By Amy Leisinger, J.D.
Following a presentation on the work of the Small Business Administration Office of Investment and Innovation, the SEC’s Advisory Committee on Small and Emerging Companies decided to delay a recommendation relating to board diversity disclosures. Committee members expressed concern regarding the draft recommendation’s use of the term “ethnicity” in connection with diversity disclosures and suggested a strong approach to encouraging disclosure of information regarding race, gender, and ethnicity while providing boards with the option to opt out of disclosure. The co-chairs agreed to rework the draft recommendation to including the modifications suggested at the meeting for consideration at a meeting early next year.
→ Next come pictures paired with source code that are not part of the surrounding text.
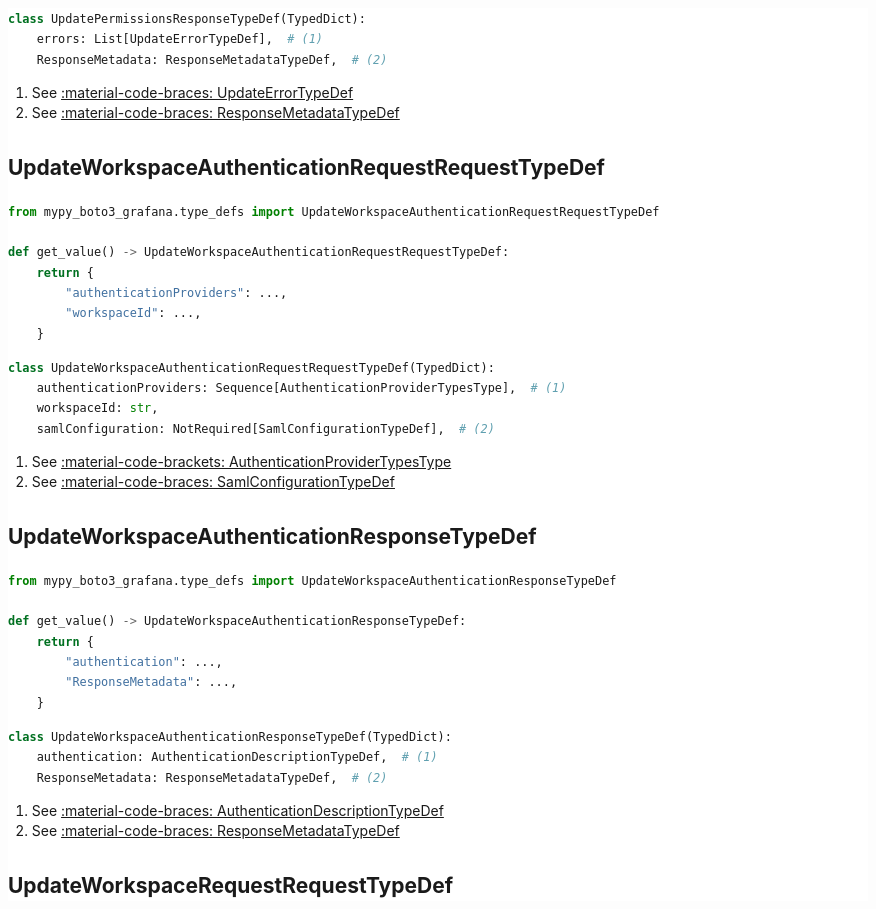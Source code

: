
 ```python title="Definition"
class UpdatePermissionsResponseTypeDef(TypedDict):
    errors: List[UpdateErrorTypeDef],  # (1)
    ResponseMetadata: ResponseMetadataTypeDef,  # (2)
```

1. See [:material-code-braces: UpdateErrorTypeDef](./type_defs.md#updateerrortypedef) 
2. See [:material-code-braces: ResponseMetadataTypeDef](./type_defs.md#responsemetadatatypedef) 
## UpdateWorkspaceAuthenticationRequestRequestTypeDef

```python title="Usage Example"
from mypy_boto3_grafana.type_defs import UpdateWorkspaceAuthenticationRequestRequestTypeDef

def get_value() -> UpdateWorkspaceAuthenticationRequestRequestTypeDef:
    return {
        "authenticationProviders": ...,
        "workspaceId": ...,
    }
```

```python title="Definition"
class UpdateWorkspaceAuthenticationRequestRequestTypeDef(TypedDict):
    authenticationProviders: Sequence[AuthenticationProviderTypesType],  # (1)
    workspaceId: str,
    samlConfiguration: NotRequired[SamlConfigurationTypeDef],  # (2)
```

1. See [:material-code-brackets: AuthenticationProviderTypesType](./literals.md#authenticationprovidertypestype) 
2. See [:material-code-braces: SamlConfigurationTypeDef](./type_defs.md#samlconfigurationtypedef) 
## UpdateWorkspaceAuthenticationResponseTypeDef

```python title="Usage Example"
from mypy_boto3_grafana.type_defs import UpdateWorkspaceAuthenticationResponseTypeDef

def get_value() -> UpdateWorkspaceAuthenticationResponseTypeDef:
    return {
        "authentication": ...,
        "ResponseMetadata": ...,
    }
```

```python title="Definition"
class UpdateWorkspaceAuthenticationResponseTypeDef(TypedDict):
    authentication: AuthenticationDescriptionTypeDef,  # (1)
    ResponseMetadata: ResponseMetadataTypeDef,  # (2)
```

1. See [:material-code-braces: AuthenticationDescriptionTypeDef](./type_defs.md#authenticationdescriptiontypedef) 
2. See [:material-code-braces: ResponseMetadataTypeDef](./type_defs.md#responsemetadatatypedef) 
## UpdateWorkspaceRequestRequestTypeDef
Diversity disclosure recommendation. The committee previously determined that proscribed diversity standards are not the answer but suggested that disclosure of director characteristics may be the best way to address the diversity issues, particularly with regard to any unconscious biases that may be looming within a company. Members noted the importance of information regarding board diversity to stockholders, employees and customers and the connection between diversity and improved competitiveness, greater capital access, and sustainable profits. In 2009, the Commission did adopt Regulation S-K Item 407(c)(2)(vi) requiring companies to disclose in proxy statements whether and how nominating committees consider diversity in identifying director nominees and if they have policies regarding consideration of diversity and, if so, how they are implemented and assessed. However, the committee found, the rule has not generated genuinely useful information for stakeholders.
As such, the committee issued a draft recommendation requesting that the SEC amend the provision to additionally require issuers to describe the diversity of their boards. According to the draft, while the meaning of “diversity” is better left each company and its board, each issuer should be required to include each board member’s race, gender, and ethnicity, at least to the extent individual directors self-identify.
However, several members took issue with the potential breadth and meaning of “ethnicity” in terms of the proposed disclosures, noting that the exact parameters of the phrase could be difficult to ascertain. In addition, other members suggested that the recommendation should make diversity disclosure the default activity and provide only for explicit opting out by boards that choose to do so. The primary goal of this change should be to encourage boards to have conversations about diversity and the approaches of their respective companies, they concluded.
As a result, the committee declined to adopt the recommendation at today’s meeting and will consider a version incorporating members’ suggestions and addressing their concerns at the forthcoming meeting.